▸ **Work task**: Exactly as shown, give the full listing again.

::: Data for processing :::

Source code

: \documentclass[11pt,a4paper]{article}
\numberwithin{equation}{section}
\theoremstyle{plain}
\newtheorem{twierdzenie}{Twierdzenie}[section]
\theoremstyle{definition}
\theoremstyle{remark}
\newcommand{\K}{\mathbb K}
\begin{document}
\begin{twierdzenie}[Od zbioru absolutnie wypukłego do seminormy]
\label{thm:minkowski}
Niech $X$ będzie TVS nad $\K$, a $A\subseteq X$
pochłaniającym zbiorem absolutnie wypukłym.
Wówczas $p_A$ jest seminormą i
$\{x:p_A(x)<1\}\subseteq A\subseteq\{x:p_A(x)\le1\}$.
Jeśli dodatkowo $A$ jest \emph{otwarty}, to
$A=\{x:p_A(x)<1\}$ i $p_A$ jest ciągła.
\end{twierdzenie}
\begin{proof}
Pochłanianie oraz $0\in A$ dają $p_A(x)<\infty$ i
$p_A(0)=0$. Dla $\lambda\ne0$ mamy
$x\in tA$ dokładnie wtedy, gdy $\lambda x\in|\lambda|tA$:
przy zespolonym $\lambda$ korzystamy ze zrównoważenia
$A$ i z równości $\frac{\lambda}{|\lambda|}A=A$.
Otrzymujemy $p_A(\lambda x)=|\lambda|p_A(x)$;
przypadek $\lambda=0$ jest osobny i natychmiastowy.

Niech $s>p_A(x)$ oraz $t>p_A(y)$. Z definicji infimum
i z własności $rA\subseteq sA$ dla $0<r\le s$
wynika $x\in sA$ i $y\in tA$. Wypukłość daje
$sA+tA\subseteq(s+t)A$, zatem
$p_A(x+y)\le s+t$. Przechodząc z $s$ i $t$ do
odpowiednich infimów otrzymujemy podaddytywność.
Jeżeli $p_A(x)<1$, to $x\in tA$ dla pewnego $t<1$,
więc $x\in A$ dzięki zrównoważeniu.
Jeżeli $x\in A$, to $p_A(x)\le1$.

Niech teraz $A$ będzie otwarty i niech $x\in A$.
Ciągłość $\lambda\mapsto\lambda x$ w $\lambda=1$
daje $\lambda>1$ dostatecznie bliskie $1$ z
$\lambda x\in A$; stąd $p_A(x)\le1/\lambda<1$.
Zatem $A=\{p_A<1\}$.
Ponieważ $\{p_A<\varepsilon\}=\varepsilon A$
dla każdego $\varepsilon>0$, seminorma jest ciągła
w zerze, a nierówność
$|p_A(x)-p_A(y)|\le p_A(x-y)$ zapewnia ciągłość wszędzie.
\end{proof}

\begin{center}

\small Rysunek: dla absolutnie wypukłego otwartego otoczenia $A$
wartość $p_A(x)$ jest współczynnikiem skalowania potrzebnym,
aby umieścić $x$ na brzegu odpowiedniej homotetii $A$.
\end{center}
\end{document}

:::

▸ **Answer to this task**:
Source code

: \documentclass[11pt,a4paper]{article}
\numberwithin{equation}{section}
\theoremstyle{plain}
\newtheorem{twierdzenie}{Twierdzenie}[section]
\theoremstyle{definition}
\theoremstyle{remark}
\newcommand{\K}{\mathbb K}
\begin{document}
\begin{twierdzenie}[Od zbioru absolutnie wypukłego do seminormy]
\label{thm:minkowski}
Niech $X$ będzie TVS nad $\K$, a $A\subseteq X$
pochłaniającym zbiorem absolutnie wypukłym.
Wówczas $p_A$ jest seminormą i
$\{x:p_A(x)<1\}\subseteq A\subseteq\{x:p_A(x)\le1\}$.
Jeśli dodatkowo $A$ jest \emph{otwarty}, to
$A=\{x:p_A(x)<1\}$ i $p_A$ jest ciągła.
\end{twierdzenie}
\begin{proof}
Pochłanianie oraz $0\in A$ dają $p_A(x)<\infty$ i
$p_A(0)=0$. Dla $\lambda\ne0$ mamy
$x\in tA$ dokładnie wtedy, gdy $\lambda x\in|\lambda|tA$:
przy zespolonym $\lambda$ korzystamy ze zrównoważenia
$A$ i z równości $\frac{\lambda}{|\lambda|}A=A$.
Otrzymujemy $p_A(\lambda x)=|\lambda|p_A(x)$;
przypadek $\lambda=0$ jest osobny i natychmiastowy.

Niech $s>p_A(x)$ oraz $t>p_A(y)$. Z definicji infimum
i z własności $rA\subseteq sA$ dla $0<r\le s$
wynika $x\in sA$ i $y\in tA$. Wypukłość daje
$sA+tA\subseteq(s+t)A$, zatem
$p_A(x+y)\le s+t$. Przechodząc z $s$ i $t$ do
odpowiednich infimów otrzymujemy podaddytywność.
Jeżeli $p_A(x)<1$, to $x\in tA$ dla pewnego $t<1$,
więc $x\in A$ dzięki zrównoważeniu.
Jeżeli $x\in A$, to $p_A(x)\le1$.

Niech teraz $A$ będzie otwarty i niech $x\in A$.
Ciągłość $\lambda\mapsto\lambda x$ w $\lambda=1$
daje $\lambda>1$ dostatecznie bliskie $1$ z
$\lambda x\in A$; stąd $p_A(x)\le1/\lambda<1$.
Zatem $A=\{p_A<1\}$.
Ponieważ $\{p_A<\varepsilon\}=\varepsilon A$
dla każdego $\varepsilon>0$, seminorma jest ciągła
w zerze, a nierówność
$|p_A(x)-p_A(y)|\le p_A(x-y)$ zapewnia ciągłość wszędzie.
\end{proof}

\begin{center}

\small Rysunek: dla absolutnie wypukłego otwartego otoczenia $A$
wartość $p_A(x)$ jest współczynnikiem skalowania potrzebnym,
aby umieścić $x$ na brzegu odpowiedniej homotetii $A$.
\end{center}
\end{document}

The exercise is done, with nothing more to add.